The FAA rolled out its registration requirement in late 2015 as a safety measure designed to protect the skies from irresponsible and uninformed flyers of small unmanned aircraft—“drones.” The new regulatory regime required both commercial and recreational drone operators to provide contact information, pay a $5 registration fee and obtain a unique FAA-issued identifier number to affix to drone before flying. Failure to register carried civil and criminal penalties, including up to three years’ imprisonment.
While close to 800,000 drone operators have registered to date, airplane hobbyists have objected to the Registration Rule since its inception. The rule, after all, was borne out of a rushed attempt to manage the anticipated sale of millions of new drones weighing about half a pound or more during the holiday season. In November 2015, the FAA convened an industry working group to make formal recommendations about which “aircraft should be exempt from registration due to a low safety risk, including toys and certain other small [drones].” Members of the registration task force had a mere 30 days to develop the regulatory platform, which the FAA proceeded to formalize its final Registration Rule in December 2015 on an emergency basis.
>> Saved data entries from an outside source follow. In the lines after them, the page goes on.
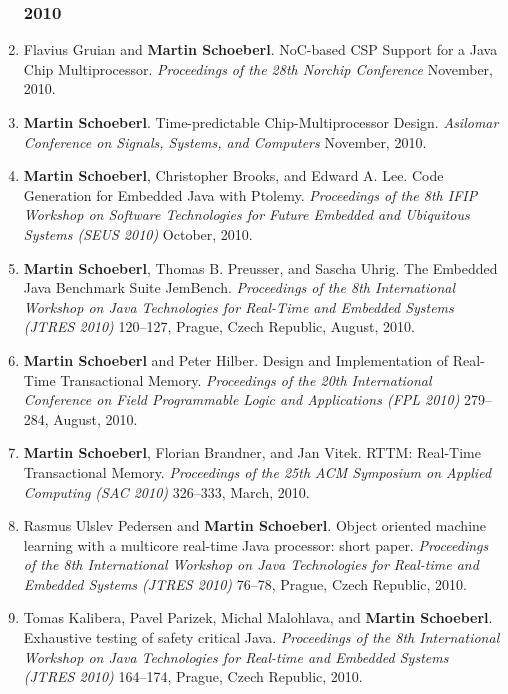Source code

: \begin{enumerate}
\subsubsection*{2010}

\item Flavius Gruian and {\bf Martin Schoeberl}.
 NoC-based CSP Support for a Java Chip Multiprocessor.
 \emph{Proceedings of the 28th Norchip Conference} November, 2010.

\item {\bf Martin Schoeberl}.
 Time-predictable Chip-Multiprocessor Design.
 \emph{Asilomar Conference on Signals, Systems, and Computers} November, 2010.

\item {\bf Martin Schoeberl}, Christopher Brooks, and Edward A. Lee.
 Code Generation for Embedded Java with Ptolemy.
 \emph{Proceedings of the 8th IFIP Workshop on Software Technologies for Future Embedded and Ubiquitous Systems (SEUS 2010)} October, 2010.

\item {\bf Martin Schoeberl}, Thomas B. Preusser, and Sascha Uhrig.
 The Embedded Java Benchmark Suite JemBench.
 \emph{Proceedings of the 8th International Workshop on Java Technologies for Real-Time and Embedded Systems (JTRES 2010)} 120--127, Prague, Czech Republic, August, 2010.

\item {\bf Martin Schoeberl} and Peter Hilber.
 Design and Implementation of Real-Time Transactional Memory.
 \emph{Proceedings of the 20th International Conference on Field Programmable Logic and Applications (FPL 2010)} 279--284, August, 2010.

\item {\bf Martin Schoeberl}, Florian Brandner, and Jan Vitek.
 RTTM: Real-Time Transactional Memory.
 \emph{Proceedings of the 25th ACM Symposium on Applied Computing (SAC 2010)} 326--333, March, 2010.

\item Rasmus Ulslev Pedersen and {\bf Martin Schoeberl}.
 Object oriented machine learning with a multicore real-time Java processor: short paper.
 \emph{Proceedings of the 8th International Workshop on Java Technologies for Real-time and Embedded Systems (JTRES 2010)} 76--78, Prague, Czech Republic, 2010.

\item Tomas Kalibera, Pavel Parizek, Michal Malohlava, and {\bf Martin Schoeberl}.
 Exhaustive testing of safety critical Java.
 \emph{Proceedings of the 8th International Workshop on Java Technologies for Real-time and Embedded Systems (JTRES 2010)} 164--174, Prague, Czech Republic, 2010.


\end{enumerate}

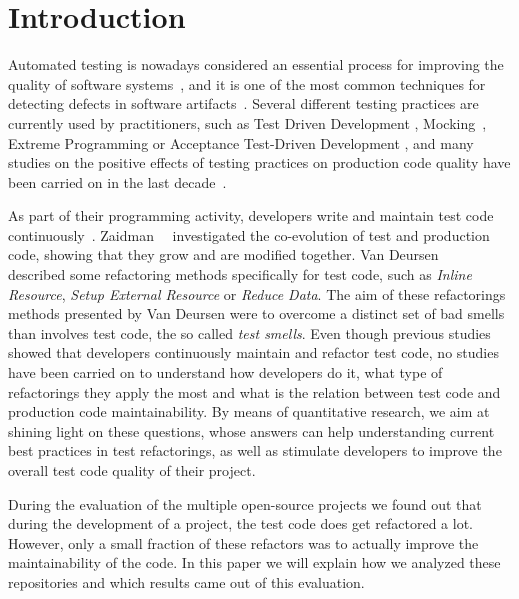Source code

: 
\section{Introduction}
Automated testing is nowadays considered an essential process for 
improving the quality of software systems~\cite{Bertolino2007,Myers2004}, and it is
one of the most common techniques for detecting defects in 
software artifacts~\cite{laitenberger1998studying,van2001refactoring}.
Several different testing
practices are currently used by practitioners, such as Test Driven Development
\cite{erdogmus2010test}, Mocking~\cite{Spadini}, Extreme Programming \cite{lindstrom2004extreme} or
Acceptance Test-Driven Development \cite{aggarwal2014acceptance}, and many studies on the 
positive effects of testing practices on production code quality have
been carried on in the last decade~\cite{laitenberger1998studying,binder1996testing}. 

As part of their programming activity, developers write and maintain test code 
continuously~\cite{van2001refactoring}. Zaidman~\etal~\cite{Zaidman2008} investigated the
co-evolution of test and production code, showing that they grow and are modified together.
Van Deursen~\etal~\cite{van2001refactoring} described some refactoring methods 
specifically for test code, such as \textit{Inline Resource}, \textit{Setup External Resource}
or \textit{Reduce Data}. The aim of these refactorings methods presented by Van Deursen were
to overcome a distinct set of bad smells than involves test code, the so called \textit{test smells}.
Even though previous studies showed that developers continuously maintain and refactor test code, 
no studies have been carried on to understand how developers do it, what type of refactorings they apply the most
and what is the relation between test code and production code maintainability. 
By means of quantitative research, we aim at shining light on these questions, whose answers
can help understanding current best practices in test refactorings, as well as
stimulate developers to improve the overall test code quality of their project.

During the evaluation of the multiple open-source projects we found out that
during the development of a project, the test code does get refactored a lot.
However, only a small fraction of these refactors was to actually improve the
maintainability of the code. In this paper we will explain how we analyzed these
repositories and which results came out of this evaluation.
The FAA never explained why or how a mandatory registration rule extended to hobby drones flown in backyards below the national airspace (approximately 500 feet) enhanced public safety. Although the FAA released a list of 650 “possible encounters with unmanned aircraft” between November 2014 and August 2015, the agency provided no data to differentiate the real danger of small drones flying near airports versus passing encounters and reports from the public. What is more, the FAA never explained how a registration requirement for model aircraft would accomplish (or has since accomplished) the overarching objective of identifying, deterring, and taking enforcement action against unscrupulous and anonymous drone operators who have no incentive to voluntarily comply with the law.
But the most significant objection to the Registration Rule was the legality of the rule itself as applied to hobby drones. That was the key issue in Taylor v. Huerta, a case brought by a Maryland lawyer, who argued that the FAA had no authority to create the Registration Rule and compel him to register his hobby airplane. His argument was based on a law Congress enacted in 2012—the FAA Modernization and Reform Act—which explicitly prohibits the FAA from creating “any rule or regulation regarding a model aircraft.”
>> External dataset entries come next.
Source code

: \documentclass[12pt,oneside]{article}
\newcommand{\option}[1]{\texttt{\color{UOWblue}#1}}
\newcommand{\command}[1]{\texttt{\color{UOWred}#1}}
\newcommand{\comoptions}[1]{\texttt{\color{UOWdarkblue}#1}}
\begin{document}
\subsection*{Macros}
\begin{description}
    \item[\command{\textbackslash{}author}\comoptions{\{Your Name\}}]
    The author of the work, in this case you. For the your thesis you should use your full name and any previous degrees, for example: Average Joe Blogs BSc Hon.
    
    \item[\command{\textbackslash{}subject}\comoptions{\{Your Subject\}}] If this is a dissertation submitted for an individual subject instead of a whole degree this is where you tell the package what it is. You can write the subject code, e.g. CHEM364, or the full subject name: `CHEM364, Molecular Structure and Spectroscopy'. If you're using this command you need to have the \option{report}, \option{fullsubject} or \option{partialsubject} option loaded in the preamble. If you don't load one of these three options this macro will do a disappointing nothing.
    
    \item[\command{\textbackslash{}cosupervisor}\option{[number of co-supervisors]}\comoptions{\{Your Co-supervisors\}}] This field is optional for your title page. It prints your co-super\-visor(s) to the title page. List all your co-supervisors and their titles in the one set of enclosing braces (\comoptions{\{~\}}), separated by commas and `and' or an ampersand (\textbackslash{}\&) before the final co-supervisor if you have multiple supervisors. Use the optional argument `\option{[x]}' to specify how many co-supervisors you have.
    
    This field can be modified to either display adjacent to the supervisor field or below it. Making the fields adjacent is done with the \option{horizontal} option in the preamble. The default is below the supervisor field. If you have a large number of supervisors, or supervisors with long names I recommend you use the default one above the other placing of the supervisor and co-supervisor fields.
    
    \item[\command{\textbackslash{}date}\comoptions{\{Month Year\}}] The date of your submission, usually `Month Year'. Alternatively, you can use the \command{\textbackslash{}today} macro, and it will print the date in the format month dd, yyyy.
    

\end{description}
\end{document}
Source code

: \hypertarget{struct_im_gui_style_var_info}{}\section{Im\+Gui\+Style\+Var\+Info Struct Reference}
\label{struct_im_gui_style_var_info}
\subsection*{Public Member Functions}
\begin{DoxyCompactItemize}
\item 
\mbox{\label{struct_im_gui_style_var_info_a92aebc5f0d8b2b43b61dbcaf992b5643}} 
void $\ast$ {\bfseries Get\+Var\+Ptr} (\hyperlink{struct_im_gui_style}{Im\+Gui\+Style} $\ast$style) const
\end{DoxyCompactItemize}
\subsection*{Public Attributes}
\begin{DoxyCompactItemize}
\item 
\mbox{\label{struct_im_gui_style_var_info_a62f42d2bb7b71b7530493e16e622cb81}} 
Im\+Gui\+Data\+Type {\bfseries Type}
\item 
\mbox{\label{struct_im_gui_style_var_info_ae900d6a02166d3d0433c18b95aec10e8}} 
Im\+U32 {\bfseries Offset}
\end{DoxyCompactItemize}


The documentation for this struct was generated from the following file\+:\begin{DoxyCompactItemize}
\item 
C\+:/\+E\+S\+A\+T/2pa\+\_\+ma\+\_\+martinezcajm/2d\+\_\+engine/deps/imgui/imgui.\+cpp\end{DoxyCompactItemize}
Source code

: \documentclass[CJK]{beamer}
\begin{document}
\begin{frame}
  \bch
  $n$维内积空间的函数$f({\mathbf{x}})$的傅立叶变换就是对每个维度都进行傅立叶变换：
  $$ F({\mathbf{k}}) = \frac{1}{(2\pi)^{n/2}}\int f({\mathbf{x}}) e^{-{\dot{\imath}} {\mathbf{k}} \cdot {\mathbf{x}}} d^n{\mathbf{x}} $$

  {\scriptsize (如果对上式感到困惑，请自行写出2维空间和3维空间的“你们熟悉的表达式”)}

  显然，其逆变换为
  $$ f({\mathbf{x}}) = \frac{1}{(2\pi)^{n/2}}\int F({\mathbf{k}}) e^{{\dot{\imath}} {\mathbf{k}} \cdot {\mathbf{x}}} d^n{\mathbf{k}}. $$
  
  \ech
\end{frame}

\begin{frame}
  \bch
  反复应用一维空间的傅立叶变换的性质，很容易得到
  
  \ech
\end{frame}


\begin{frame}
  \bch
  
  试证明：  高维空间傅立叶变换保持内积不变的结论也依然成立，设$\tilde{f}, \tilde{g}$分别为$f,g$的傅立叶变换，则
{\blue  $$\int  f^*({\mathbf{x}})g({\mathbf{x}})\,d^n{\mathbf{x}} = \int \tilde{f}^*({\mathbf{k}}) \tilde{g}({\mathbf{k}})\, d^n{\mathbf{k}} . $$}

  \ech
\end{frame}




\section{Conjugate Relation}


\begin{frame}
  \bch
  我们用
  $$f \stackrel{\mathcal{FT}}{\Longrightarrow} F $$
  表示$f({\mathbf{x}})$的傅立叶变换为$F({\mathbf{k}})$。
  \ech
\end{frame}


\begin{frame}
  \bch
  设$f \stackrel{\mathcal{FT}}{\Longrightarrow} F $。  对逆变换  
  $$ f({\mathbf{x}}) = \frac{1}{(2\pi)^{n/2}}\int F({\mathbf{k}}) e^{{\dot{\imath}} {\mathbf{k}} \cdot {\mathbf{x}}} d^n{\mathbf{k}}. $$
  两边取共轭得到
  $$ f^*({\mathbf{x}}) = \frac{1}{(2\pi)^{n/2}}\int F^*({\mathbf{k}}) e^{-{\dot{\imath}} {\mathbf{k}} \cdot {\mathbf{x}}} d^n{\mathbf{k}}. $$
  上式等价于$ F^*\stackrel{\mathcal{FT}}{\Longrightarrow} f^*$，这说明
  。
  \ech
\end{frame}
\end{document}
Despite the Act’s clear language, the FAA insisted that its Registration Rule was a not a new rule or one that conflicted with the Act, but a continuation of a 1920s-era rule requiring the registration of manned aircraft. Therefore, the FAA argued, the Registration Rule was as an “exercise of its discretion” of a pre-existing authority to “create a culture of accountability and responsibility among all [drone] operators.” Flying under the radar was the fact that the FAA had never interpreted its registration requirement to apply to the model aircraft community, which has operated in accordance with a community-based set of safety guidelines under the auspices of a nationwide organization, the Academy of Model Aeronautics, since 1936.
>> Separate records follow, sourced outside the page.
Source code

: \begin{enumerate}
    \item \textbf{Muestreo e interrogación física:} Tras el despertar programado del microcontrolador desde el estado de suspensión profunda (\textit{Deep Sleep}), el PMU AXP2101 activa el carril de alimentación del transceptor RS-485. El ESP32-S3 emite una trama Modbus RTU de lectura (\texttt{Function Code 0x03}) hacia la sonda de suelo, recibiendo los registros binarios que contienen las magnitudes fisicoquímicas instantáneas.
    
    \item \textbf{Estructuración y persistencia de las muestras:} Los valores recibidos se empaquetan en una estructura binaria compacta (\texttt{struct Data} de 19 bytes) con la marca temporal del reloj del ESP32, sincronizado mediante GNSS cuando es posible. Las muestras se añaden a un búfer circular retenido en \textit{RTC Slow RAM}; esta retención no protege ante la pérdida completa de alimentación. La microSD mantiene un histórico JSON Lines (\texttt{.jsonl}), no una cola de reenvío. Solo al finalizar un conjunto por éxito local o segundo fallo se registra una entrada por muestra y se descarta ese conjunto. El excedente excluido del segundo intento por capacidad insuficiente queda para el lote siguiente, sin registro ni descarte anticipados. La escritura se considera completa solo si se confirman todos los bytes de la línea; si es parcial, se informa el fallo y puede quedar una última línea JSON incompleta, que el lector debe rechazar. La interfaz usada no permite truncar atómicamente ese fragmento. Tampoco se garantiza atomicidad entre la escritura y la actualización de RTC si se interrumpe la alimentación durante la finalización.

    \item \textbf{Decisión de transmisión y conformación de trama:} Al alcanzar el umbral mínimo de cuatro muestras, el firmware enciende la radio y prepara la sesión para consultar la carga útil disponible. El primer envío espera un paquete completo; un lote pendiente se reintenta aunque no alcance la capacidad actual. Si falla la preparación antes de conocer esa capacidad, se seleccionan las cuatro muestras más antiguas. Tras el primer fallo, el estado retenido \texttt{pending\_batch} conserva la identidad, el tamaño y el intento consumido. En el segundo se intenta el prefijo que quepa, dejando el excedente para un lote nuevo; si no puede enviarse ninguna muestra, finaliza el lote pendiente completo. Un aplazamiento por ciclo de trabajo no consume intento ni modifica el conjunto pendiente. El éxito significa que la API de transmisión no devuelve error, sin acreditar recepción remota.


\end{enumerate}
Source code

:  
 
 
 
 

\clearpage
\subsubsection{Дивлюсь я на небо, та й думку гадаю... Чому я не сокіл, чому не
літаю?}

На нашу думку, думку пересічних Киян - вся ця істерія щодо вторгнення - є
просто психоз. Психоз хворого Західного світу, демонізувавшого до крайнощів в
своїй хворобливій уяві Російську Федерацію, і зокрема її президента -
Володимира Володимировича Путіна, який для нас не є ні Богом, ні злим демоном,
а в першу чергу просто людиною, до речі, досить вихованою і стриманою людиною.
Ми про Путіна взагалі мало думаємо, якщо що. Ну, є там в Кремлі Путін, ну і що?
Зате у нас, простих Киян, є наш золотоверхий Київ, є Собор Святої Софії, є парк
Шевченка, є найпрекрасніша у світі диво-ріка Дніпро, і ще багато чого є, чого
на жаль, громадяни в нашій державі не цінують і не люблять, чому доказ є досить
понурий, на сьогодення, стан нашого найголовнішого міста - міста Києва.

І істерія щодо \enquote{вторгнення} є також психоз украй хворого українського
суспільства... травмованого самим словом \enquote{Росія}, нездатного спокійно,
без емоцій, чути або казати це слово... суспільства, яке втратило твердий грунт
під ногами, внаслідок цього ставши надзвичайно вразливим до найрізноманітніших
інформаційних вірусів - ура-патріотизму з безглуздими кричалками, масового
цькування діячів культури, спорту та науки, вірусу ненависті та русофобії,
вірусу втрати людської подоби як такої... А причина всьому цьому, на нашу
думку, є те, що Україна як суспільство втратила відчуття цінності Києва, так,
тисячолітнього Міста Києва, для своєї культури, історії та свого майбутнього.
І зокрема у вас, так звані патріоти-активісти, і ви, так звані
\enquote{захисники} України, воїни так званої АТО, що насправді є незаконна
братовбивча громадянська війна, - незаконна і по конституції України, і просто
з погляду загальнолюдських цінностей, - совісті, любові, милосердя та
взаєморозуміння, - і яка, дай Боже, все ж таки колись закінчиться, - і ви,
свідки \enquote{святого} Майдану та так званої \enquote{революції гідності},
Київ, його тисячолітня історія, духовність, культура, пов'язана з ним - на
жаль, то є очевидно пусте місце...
The FAA’s arguments might have taken off under a 1984 decision by the U.S. Supreme Court—Chevron U.S.A., Inc. v. Natural Resources Defense Council, Inc.—by which courts defer to agency expertise, judgment, and interpretation. But, perhaps mindful of Justice Neil Gorsuch’s description of Chevron as “a judge-made doctrine for the abdication of the judicial duty,” the three-judge panel of the U.S. Court of Appeals for the D.C. Circuit did not defer to the FAA as the judge, jury, and enforcer of its own rules. Instead, the court did what the Constitution qualifies only courts to do—to say what the law is, and to interpret the text and structure of a statue enacted by Congress.
As Circuit Judge Brett Kavanaugh wrote in the court’s unanimous opinion, this was easy in the Taylor case: “Statutory interpretation does not get much simpler.” The Registration Rule is unlawful as applied to model aircraft because it was an attempt by an administrative agency to make a new rule despite Congress’ express prohibition against the promulgation of a “rule or regulation regarding a model aircraft.” The court was blunt in addressing the FAA’s strained argument: “You’re just making stuff up… that’s not what the statute says.”
In reaching its decision, the Taylor court not only confined regulators to their explicit legal authority, it also declined the Chevron invitation to substitute its own judgment for that of Congress. In fact, the court noted that “Congress is of course always free to repeal or amend its 2012 prohibition on FAA rules regarding model aircraft. Perhaps Congress should do so. Perhaps not.” It is not for the court to say, but neither is it for the FAA.
The Taylor case provides an important example of how well (or not) the law adapts to technological innovations in the drone age. And, in a broader context, by carefully navigating between the Scylla and Charybdis of judicial deference and overreach, the Taylor court demonstrated how traditional 18th Century constitutional doctrines of separation of powers and judicial restraint remain relevant for reigning in the modern regulatory state.